Everybody’s still talking about horror movies. There seems to be no end to the quality and quantity this year, from B-movie schlockers like Dangerous Animals (currently in American and British theaters) to Ryan Coogler’s epic Sinners (on Prime Video on both sides of The Pond). But where does that leave thrillers, movies that challenge you to work out what’s going on while enjoying a pleasant, suspenseful tingle?
Aside from Black Bag, they’ve been in horror’s shadow for the first half of 2025. But Echo Valley, which has been added on Apple TV Plus today [Friday, June 11], is the thriller I’ve been waiting for.
It’s nine months since the death of her partner and Kate (Julianne Moore) is on automatic pilot, keeping herself going by looking after the horses on her isolated farm. Unable to cope with the riding lessons side of the business, her income is on a downward slide, but she’s overjoyed when addict daughter Claire (Sydney Sweeney) shows up — until she realises the reason for her visit is money. Her boyfriend needs to free himself from a huge drug debt, and Kate knows she should refuse.
Her devotion to her daughter, though, is such that she gives her the much-needed loan originally destined for her home. It doesn’t stop there. Claire returns with a body wrapped in plastic and an explanation that doesn’t quite stack up yet, without a second thought, Kate disposes of the corpse — and finds herself facing down the drug dealer who has both daughter and boyfriend in his thrall, the manipulative Jackie (Domhnall Gleeson).

It’s the third movie from British director, Michael Pearce, who first emerged at the helm of psychological thriller Beast (2017), a film which not only introduced us to him but also the acting talents of Jessie Buckley. As he showed in that film, and its follow-up Encounter (2021), he relishes taking a familiar set-up and turning it upside down, encouraging his audience to believe he’s taking them in one direction and then wrong-footing them with the sharpest of hairpin bends.
Here, the isolated ranch, once a source of solace and peace, has become a place haunted by grief and nightmares. And Kate’s routine of waking up every morning and trying to recover from yet another night of restless dreams with her deep breathing routine comes with a sense of there being no light at the end of the tunnel.
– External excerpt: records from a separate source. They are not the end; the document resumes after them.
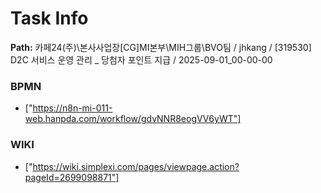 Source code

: # Task Info

**Path:** 카페24(주)\본사사업장\[CG]MI본부\MIH그룹\BVO팀 / jhkang / [319530] D2C 서비스 운영 관리 _ 당첨자 포인트 지급 / 2025-09-01_00-00-00

### BPMN
- ["https://n8n-mi-011-web.hanpda.com/workflow/gdvNNR8eogVV6yWT"]

### WIKI
- ["https://wiki.simplexi.com/pages/viewpage.action?pageId=2699098871"]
Pearce creates a magnetically uncertain atmosphere and has chosen a superb cast to create the grief and fear to amplify it. Moore’s performance is beautifully modulated, initially restrained but letting rip in the mother/daughter arguments, laying bare the volatility of their relationship. Sweeney is on more familiar territory, echoing her breakthrough performance in Euphoria as the substance addicted daughter, but somebody who is still aware that her life could have been so different.
Gleeson plays possibly the most calculating villain of the year
But the film’s star performance, in typical Pearce style, comes from an unexpected source. Usually the archetypal Mr Nice Guy, Gleeson leaves all that behind to play perhaps the nastiest, most calculating villain we’ll see on screen this year. Almost unrecognisable with his lank hair and cold eyes, his turn as the most cold-blooded of manipulators is the best thing he’s ever done. Prepare to be caught off-guard, to have the rug pulled from underneath your feet and for twists and turns a-plenty in this compelling thriller. Its combination of melancholy, surprises and genuine thrills grips you in double quick time and refuses to let go.
Echo Valley is everything you expect from a good, meaty thriller — and more.
Echo Valley is now on Apple TV Plus in the US and UK.